[22489] in bugtraq
Re: Vulnerability in credit union's E-statement feature
daemon@ATHENA.MIT.EDU (Hugo van der Kooij)
Sun Sep 2 14:56:52 2001
Date: Sat, 1 Sep 2001 20:34:23 +0200 (CEST)
From: Hugo van der Kooij <hvdkooij@vanderkooij.org>
To: <BUGTRAQ@securityfocus.com>
In-Reply-To: <000101c132a1$4dcb0a00$e443b4d1@r2f2e2>
Message-ID: <Pine.LNX.4.33.0109012026170.11040-100000@hvdkooij.xs4all.nl>
MIME-Version: 1.0
Content-Type: TEXT/PLAIN; charset=US-ASCII
On Fri, 31 Aug 2001, BlueJAMC wrote:
> Obviously, the problem here is clear; the account number is clear text.

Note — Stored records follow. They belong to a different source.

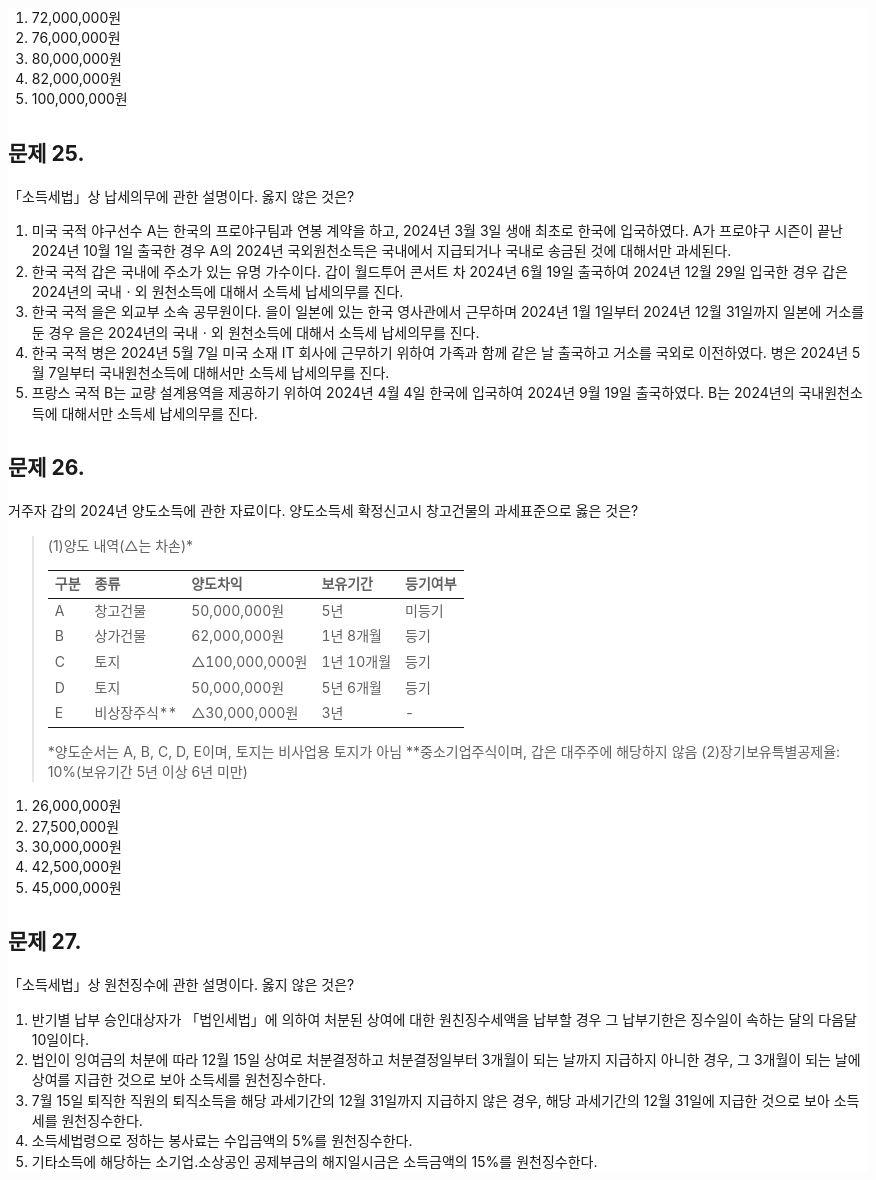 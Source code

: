 1. 72,000,000원 
2. 76,000,000원 
3. 80,000,000원 
4. 82,000,000원 
5. 100,000,000원 

## 문제 25.
「소득세법」상 납세의무에 관한 설명이다. 옳지 않은 것은? 

1. 미국 국적 야구선수 A는 한국의 프로야구팀과 연봉 계약을 하고, 2024년 3월 3일 생애 최초로 한국에 입국하였다.  A가 프로야구 시즌이 끝난 2024년 10월 1일 출국한 경우 A의 2024년 국외원천소득은 국내에서 지급되거나 국내로 송금된 것에 대해서만 과세된다. 
2. 한국 국적 갑은 국내에 주소가 있는 유명 가수이다. 갑이 월드투어 콘서트 차 2024년 6월 19일 출국하여 2024년 12월 29일 입국한 경우 갑은 2024년의 국내ㆍ외 원천소득에 대해서 소득세 납세의무를 진다. 
3. 한국 국적 을은 외교부 소속 공무원이다. 을이 일본에 있는 한국 영사관에서 근무하며 2024년 1월 1일부터 2024년 12월 31일까지 일본에 거소를 둔 경우 을은 2024년의 국내ㆍ외 원천소득에 대해서 소득세 납세의무를 진다. 
4. 한국 국적 병은 2024년 5월 7일 미국 소재 IT 회사에 근무하기 위하여 가족과 함께 같은 날 출국하고 거소를 국외로 이전하였다.  병은 2024년 5월 7일부터 국내원천소득에 대해서만 소득세 납세의무를 진다. 
5. 프랑스 국적 B는 교량 설계용역을 제공하기 위하여 2024년 4월 4일 한국에 입국하여 2024년 9월 19일 출국하였다. B는 2024년의 국내원천소득에 대해서만 소득세 납세의무를 진다. 

## 문제 26.
거주자 갑의 2024년 양도소득에 관한 자료이다. 양도소득세 확정신고시 창고건물의 과세표준으로 옳은 것은?

> (1)양도 내역(△는 차손)* 
> 
> | 구분 | 종류 | 양도차익 | 보유기간 | 등기여부 |
> | :--- | :--- | :--- | :--- | :--- |
> | A | 창고건물 | 50,000,000원 | 5년 | 미등기 |
> | B | 상가건물 | 62,000,000원 | 1년 8개월 | 등기 |
> | C | 토지 | △100,000,000원 | 1년 10개월 | 등기 |
> | D | 토지 | 50,000,000원 | 5년 6개월 | 등기 |
> | E | 비상장주식** | △30,000,000원 | 3년 | - |
> 
>   *양도순서는 A, B, C, D, E이며, 토지는 비사업용 토지가 아님
>  **중소기업주식이며, 갑은 대주주에 해당하지 않음
> (2)장기보유특별공제율: 10%(보유기간 5년 이상 6년 미만)

1. 26,000,000원
2. 27,500,000원
3. 30,000,000원
4. 42,500,000원
5. 45,000,000원

## 문제 27.
「소득세법」상 원천징수에 관한 설명이다. 옳지 않은 것은? 

1. 반기별 납부 승인대상자가 「법인세법」에 의하여 처분된 상여에 대한 원친징수세액을 납부할 경우 그 납부기한은 징수일이 속하는 달의 다음달 10일이다. 
2. 법인이 잉여금의 처분에 따라 12월 15일 상여로 처분결정하고 처분결정일부터 3개월이 되는 날까지 지급하지 아니한 경우, 그 3개월이 되는 날에 상여를 지급한 것으로 보아 소득세를 원천징수한다. 
3. 7월 15일 퇴직한 직원의 퇴직소득을 해당 과세기간의 12월 31일까지 지급하지 않은 경우, 해당 과세기간의 12월 31일에 지급한 것으로 보아 소득세를 원천징수한다. 
4. 소득세법령으로 정하는 봉사료는 수입금액의 5%를 원천징수한다. 
5. 기타소득에 해당하는 소기업․소상공인 공제부금의 해지일시금은 소득금액의 15%를 원천징수한다.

> Of course, the link requires you to include a password. However,
> considering the fact that most users the same password for
> everything--e-mail, e-statements, chatroom SNs, etc--the requirement to
> use a password is little consolation. This, coupled with the fact that
> the individual branches for the credit union do not check for any type
> of identification other than a signature when making a withdrawl, makes
> this even more dangerous.
Any bank using plain username/password authentication should be avoided
at all costs! Such a design is painfully insecure. Any steady
username/password combination can be obtained and replayed over time.
It usually only takes a glance on the keyboard of someone typing his/her
password to get a good hunch. (recognize any name, carbrand, ....?)
I'm not aware of other country's specifications but in the Netherlands all
banks use some sort of one-time passwords. Most of them use the tokens
made by Vasco.
The security requires 3 items:
- challenge generated by the server
- physical access to the OTP generator. (stack 5 credit cards and you got
a picture of the size ;-)
- pincode of the OTP
These generate a response that is unique and is send back to the server.
Hugo.
--
All email send to me is bound to the rules described on my homepage.
hvdkooij@vanderkooij.org http://hvdkooij.xs4all.nl/
Don't meddle in the affairs of sysadmins,
for they are subtle and quick to anger.